Who Brings Baby Storks?

     This sort of thing used to depress me no end.  Selling unused baby books was sometimes entertaining, as one glanced at the sorts of things the publisher thought you would want to record forever, plus the odd illustrations they added to the pages.  Those that were filled in, however, were depressing.  Was no one left to care that on May 12, 1919, little Bopsy Brown was born and weighed 7 pounds, 15 ounces?

     I now understand, if not accept, that this is simply the Circle of Life.  Yes, little Bopsy is gone to the Great Golden Ultimately, all his close relatives have followed, and, yes, we now have no one left on earth who gives a one cent stamp about it.  That is the way of things.  All anyone cares about is whether the picture of the baby is cute or the stork is entertaining.

     A LOT of birth announcement postcards include storks, birds which come in a variety of shapes and heights.

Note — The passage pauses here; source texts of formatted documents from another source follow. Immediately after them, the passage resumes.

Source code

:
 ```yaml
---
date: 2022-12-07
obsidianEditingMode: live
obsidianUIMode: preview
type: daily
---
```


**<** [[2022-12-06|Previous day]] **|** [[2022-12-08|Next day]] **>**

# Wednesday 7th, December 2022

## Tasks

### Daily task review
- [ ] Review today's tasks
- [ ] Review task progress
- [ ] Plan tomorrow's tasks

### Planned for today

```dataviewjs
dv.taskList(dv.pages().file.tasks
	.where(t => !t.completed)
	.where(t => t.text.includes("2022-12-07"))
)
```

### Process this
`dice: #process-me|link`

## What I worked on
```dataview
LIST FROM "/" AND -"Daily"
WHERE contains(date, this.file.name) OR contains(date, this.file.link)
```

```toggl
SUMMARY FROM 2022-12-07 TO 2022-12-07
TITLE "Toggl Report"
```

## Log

     As we can see from this baby congratulation card.  If you see a stork on a postcard, there is a baby somewhere within earshot.

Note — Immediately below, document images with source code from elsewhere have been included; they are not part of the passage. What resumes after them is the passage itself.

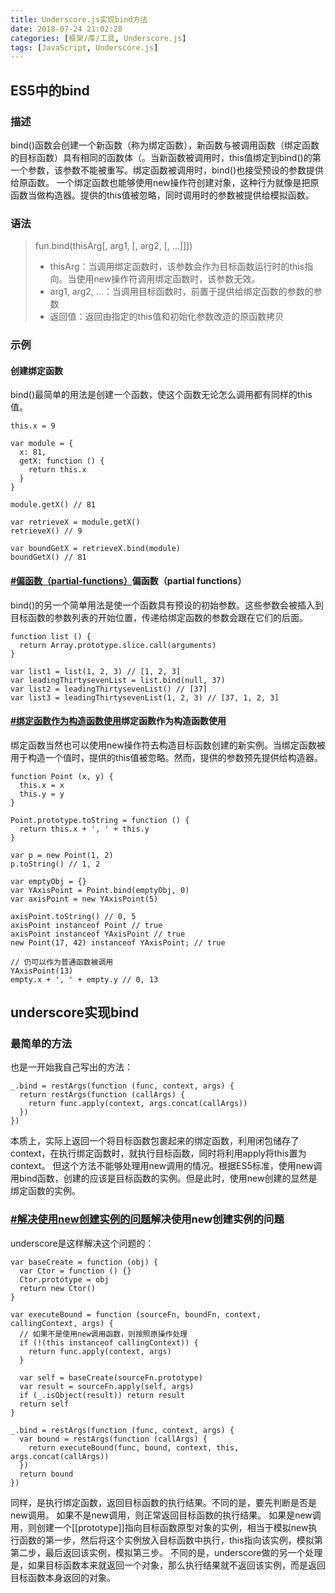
 ```yaml
---
title: Underscore.js实现bind方法
date: 2018-07-24 21:02:28
categories: [框架/库/工具, Underscore.js]
tags: [JavaScript, Underscore.js]
---
```


## ES5中的bind

### 描述

bind()函数会创建一个新函数（称为绑定函数），新函数与被调用函数（绑定函数的目标函数）具有相同的函数体（。当新函数被调用时，this值绑定到bind()的第一个参数，该参数不能被重写。绑定函数被调用时，bind()也接受预设的参数提供给原函数。
一个绑定函数也能够使用new操作符创建对象，这种行为就像是把原函数当做构造器。提供的this值被忽略，同时调用时的参数被提供给模拟函数。

### 语法

> fun.bind(thisArg[, arg1, [, arg2, [, …]]])
> 
> - thisArg：当调用绑定函数时，该参数会作为目标函数运行时的this指向。当使用new操作符调用绑定函数时，该参数无效。
> - arg1, arg2, …：当调用目标函数时，前置于提供给绑定函数的参数的参数
> - 返回值：返回由指定的this值和初始化参数改造的原函数拷贝

### 示例

#### 创建绑定函数

bind()最简单的用法是创建一个函数，使这个函数无论怎么调用都有同样的this值。

```
this.x = 9

var module = {
  x: 81,
  getX: function () {
    return this.x
  }
}

module.getX() // 81

var retrieveX = module.getX()
retrieveX() // 9

var boundGetX = retrieveX.bind(module)
boundGetX() // 81
```

#### [#偏函数（partial-functions）](#偏函数（partial-functions）)偏函数（partial functions）

bind()的另一个简单用法是使一个函数具有预设的初始参数。这些参数会被插入到目标函数的参数列表的开始位置，传递给绑定函数的参数会跟在它们的后面。

```
function list () {
  return Array.prototype.slice.call(arguments)
}

var list1 = list(1, 2, 3) // [1, 2, 3]
var leadingThirtysevenList = list.bind(null, 37)
var list2 = leadingThirtysevenList() // [37]
var list3 = leadingThirtysevenList(1, 2, 3) // [37, 1, 2, 3]
```

#### [#绑定函数作为构造函数使用](#绑定函数作为构造函数使用)绑定函数作为构造函数使用

绑定函数当然也可以使用new操作符去构造目标函数创建的新实例。当绑定函数被用于构造一个值时，提供的this值被忽略。然而，提供的参数预先提供给构造器。

```
function Point (x, y) {
  this.x = x
  this.y = y
}

Point.prototype.toString = function () {
  return this.x + ', ' + this.y
}

var p = new Point(1, 2)
p.toString() // 1, 2

var emptyObj = {}
var YAxisPoint = Point.bind(emptyObj, 0)
var axisPoint = new YAxisPoint(5)

axisPoint.toString() // 0, 5
axisPoint instanceof Point // true
axisPoint instanceof YAxisPoint // true
new Point(17, 42) instanceof YAxisPoint; // true

// 仍可以作为普通函数被调用
YAxisPoint(13)
empty.x + ', ' + empty.y // 0, 13
```

## underscore实现bind

### 最简单的方法

也是一开始我自己写出的方法：

```
_.bind = restArgs(function (func, context, args) {
  return restArgs(function (callArgs) {
    return func.apply(context, args.concat(callArgs))
  })
})
```

本质上，实际上返回一个将目标函数包裹起来的绑定函数，利用闭包储存了context，在执行绑定函数时，就执行目标函数，同时将利用apply将this置为context。
但这个方法不能够处理用new调用的情况。根据ES5标准，使用new调用bind函数，创建的应该是目标函数的实例。但是此时，使用new创建的显然是绑定函数的实例。

### [#解决使用new创建实例的问题](#解决使用new创建实例的问题)解决使用new创建实例的问题

underscore是这样解决这个问题的：

```
var baseCreate = function (obj) {
  var Ctor = function () {}
  Ctor.prototype = obj
  return new Ctor()
}

var executeBound = function (sourceFn, boundFn, context, callingContext, args) {
  // 如果不是使用new调用函数，则按照原操作处理
  if (!(this instanceof callingContext)) {
    return func.apply(context, args)
  }

  var self = baseCreate(sourceFn.prototype)
  var result = sourceFn.apply(self, args)
  if (_.isObject(result)) return result
  return self
}

_.bind = restArgs(function (func, context, args) {
  var bound = restArgs(function (callArgs) {
    return executeBound(func, bound, context, this, args.concat(callArgs))
  })
  return bound
})
```

同样，是执行绑定函数，返回目标函数的执行结果。不同的是，要先判断是否是new调用。
如果不是new调用，则正常返回目标函数的执行结果。
如果是new调用，则创建一个[[prototype]]指向目标函数原型对象的实例，相当于模拟new执行函数的第一步，然后将这个实例放入目标函数中执行，this指向该实例，模拟第第二步，最后返回该实例，模拟第三步。
不同的是，underscore做的另一个处理是，如果目标函数本来就返回一个对象，那么执行结果就不返回该实例，而是返回目标函数本身返回的对象。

     Even if we go back to discussing the role of stork as stalker.

     Or is that storker?

     The number of storks on postcards did make me wonder about the whole cliché.  It would probably take an art historian and a few hundred hours of searching to find out who decided how storks should carry babies.

     These methods vary on postcards, depending on what the artist thought was useful.  (Did you notice that one above where the baby is actually in the doctor’s little black bag?  Doctors kept storks around on a regular basis in those days, I guess.)

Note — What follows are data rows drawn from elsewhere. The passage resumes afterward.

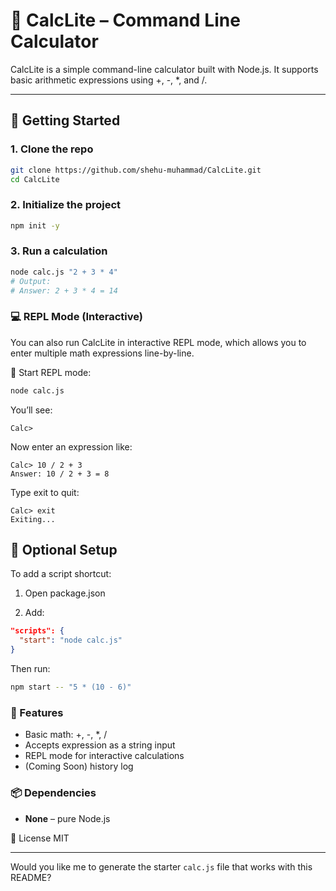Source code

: # 🧮 CalcLite – Command Line Calculator

CalcLite is a simple command-line calculator built with Node.js. It supports basic arithmetic expressions using +, -, *, and /.

---

## 🚀 Getting Started

### 1. Clone the repo
```bash
git clone https://github.com/shehu-muhammad/CalcLite.git
cd CalcLite
```

### 2. Initialize the project
```bash
npm init -y
```

### 3. Run a calculation
```bash
node calc.js "2 + 3 * 4"
# Output:
# Answer: 2 + 3 * 4 = 14
```

### 💻 REPL Mode (Interactive)
You can also run CalcLite in interactive REPL mode, which allows you to enter multiple math expressions line-by-line.

🔁 Start REPL mode:
```bash
node calc.js
```
You’ll see:
```shell
Calc>
```
Now enter an expression like:
```shell
Calc> 10 / 2 + 3
Answer: 10 / 2 + 3 = 8
```
Type exit to quit:
```shell
Calc> exit
Exiting...
```

## 🔧 Optional Setup
To add a script shortcut:

1. Open package.json

2. Add:
```json
"scripts": {
  "start": "node calc.js"
}
```

Then run:
```bash
npm start -- "5 * (10 - 6)"
```

### 📝 Features
- Basic math: +, -, *, /
- Accepts expression as a string input
- REPL mode for interactive calculations
- (Coming Soon) history log

### 📦 Dependencies
- **None** – pure Node.js

📄 License
MIT


---

Would you like me to generate the starter `calc.js` file that works with this README?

       But I did wonder if, with the whole of the Interwebs at hand, I could answer the question: why storks?  Why did we not invent a Baby Fairy to bring babies, or a saint, or, though Easter may have claimed him first, a logical animal like a rabbit?

     Well, bacon-wrapped bubble gum, the fact is that the Interwebs likes to confuse us, and to provide a forum for all those ingenious scholars who make up their data.  Storks bring babies because people noticed they were very kind (for birds) to their own offspring (the story that, in times of famine, they will rip open their chests and feed the babies on their own life’s blood is just storkfeathers, apparently.)  They were also believed to be monogamous, which kind of depends on the species of stork and how you define monogamy.  (And what does monogamy really have to do with having babies?)

     But wait.  Other people claim the stork got the job because stork nests are often found in large cities, where there are lots of babies.  OR because storks like to nest in chimneys, which, as Santa Claus may have told them, is an excellent way to deliver things.  OR because storks generally migrate north in March, when almost everybody is having their babies (all those June weddings(, people figured they were coming north with little gift packages.

     OE it’s because the stork has a vast white wingspan, making people think of angels.  OR it’s because among the ancient Egyptians, a stork represented the soul, and every new baby needed one of those.  OR in ancient Greek mythology, the goddess Hera, furious at finding her husband had had another baby by a human woman, turned the woman into a stork and kept the baby herself, leading the stork to try to steal the baby back, thus establishing that storks carry babies and…some spoilsport anthropologist came around and explained that the bird in this story was a crane, not a stork (even Aesop could tell the difference, and he was blind.)  Some people feel that Egyptian soul bird was a crane, too. 

     I mentioned all of this to one of my long-suffering friends, who suggested that it’s because the stork has such a large bill, which means it is practically engineered for lifting and carrying things.

     When I said “But that would really require a crane,” they changed the subject.  Some people can be as helpful as the Interwebs.